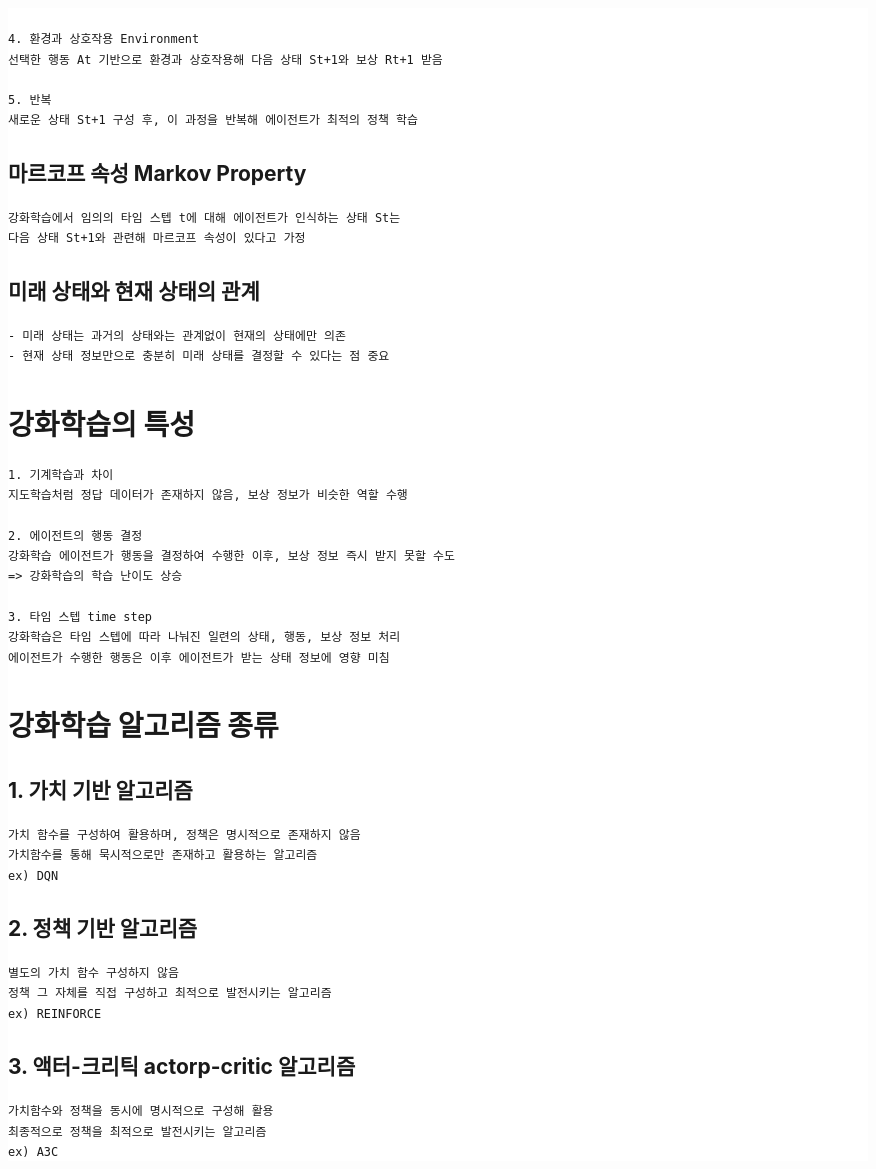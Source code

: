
 ```

4. 환경과 상호작용 Environment
선택한 행동 At 기반으로 환경과 상호작용해 다음 상태 St+1와 보상 Rt+1 받음

5. 반복
새로운 상태 St+1 구성 후, 이 과정을 반복해 에이전트가 최적의 정책 학습 
```
## 마르코프 속성 Markov Property
```
강화학습에서 임의의 타임 스텝 t에 대해 에이전트가 인식하는 상태 St는
다음 상태 St+1와 관련해 마르코프 속성이 있다고 가정
```
## 미래 상태와 현재 상태의 관계
```
- 미래 상태는 과거의 상태와는 관계없이 현재의 상태에만 의존
- 현재 상태 정보만으로 충분히 미래 상태를 결정할 수 있다는 점 중요 
```
# 강화학습의 특성
```
1. 기계학습과 차이
지도학습처럼 정답 데이터가 존재하지 않음, 보상 정보가 비슷한 역할 수행

2. 에이전트의 행동 결정
강화학습 에이전트가 행동을 결정하여 수행한 이후, 보상 정보 즉시 받지 못할 수도
=> 강화학습의 학습 난이도 상승

3. 타임 스텝 time step
강화학습은 타임 스텝에 따라 나눠진 일련의 상태, 행동, 보상 정보 처리
에이전트가 수행한 행동은 이후 에이전트가 받는 상태 정보에 영향 미침 
```
# 강화학습 알고리즘 종류
## 1. 가치 기반 알고리즘
```
가치 함수를 구성하여 활용하며, 정책은 명시적으로 존재하지 않음
가치함수를 통해 묵시적으로만 존재하고 활용하는 알고리즘
ex) DQN
```
## 2. 정책 기반 알고리즘 
```
별도의 가치 함수 구성하지 않음
정책 그 자체를 직접 구성하고 최적으로 발전시키는 알고리즘
ex) REINFORCE 
```
## 3. 액터-크리틱 actorp-critic 알고리즘
```
가치함수와 정책을 동시에 명시적으로 구성해 활용
최종적으로 정책을 최적으로 발전시키는 알고리즘
ex) A3C
```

* TASK STATEMENT *
A word-for-word transcription of the entries above, free of images, is what is wanted.

* FINISHED EXERCISE *
Source code

:
 ```

4. 환경과 상호작용 Environment
선택한 행동 At 기반으로 환경과 상호작용해 다음 상태 St+1와 보상 Rt+1 받음

5. 반복
새로운 상태 St+1 구성 후, 이 과정을 반복해 에이전트가 최적의 정책 학습 
```
## 마르코프 속성 Markov Property
```
강화학습에서 임의의 타임 스텝 t에 대해 에이전트가 인식하는 상태 St는
다음 상태 St+1와 관련해 마르코프 속성이 있다고 가정
```
## 미래 상태와 현재 상태의 관계
```
- 미래 상태는 과거의 상태와는 관계없이 현재의 상태에만 의존
- 현재 상태 정보만으로 충분히 미래 상태를 결정할 수 있다는 점 중요 
```
# 강화학습의 특성
```
1. 기계학습과 차이
지도학습처럼 정답 데이터가 존재하지 않음, 보상 정보가 비슷한 역할 수행

2. 에이전트의 행동 결정
강화학습 에이전트가 행동을 결정하여 수행한 이후, 보상 정보 즉시 받지 못할 수도
=> 강화학습의 학습 난이도 상승

3. 타임 스텝 time step
강화학습은 타임 스텝에 따라 나눠진 일련의 상태, 행동, 보상 정보 처리
에이전트가 수행한 행동은 이후 에이전트가 받는 상태 정보에 영향 미침 
```
# 강화학습 알고리즘 종류
## 1. 가치 기반 알고리즘
```
가치 함수를 구성하여 활용하며, 정책은 명시적으로 존재하지 않음
가치함수를 통해 묵시적으로만 존재하고 활용하는 알고리즘
ex) DQN
```
## 2. 정책 기반 알고리즘 
```
별도의 가치 함수 구성하지 않음
정책 그 자체를 직접 구성하고 최적으로 발전시키는 알고리즘
ex) REINFORCE 
```
## 3. 액터-크리틱 actorp-critic 알고리즘
```
가치함수와 정책을 동시에 명시적으로 구성해 활용
최종적으로 정책을 최적으로 발전시키는 알고리즘
ex) A3C
```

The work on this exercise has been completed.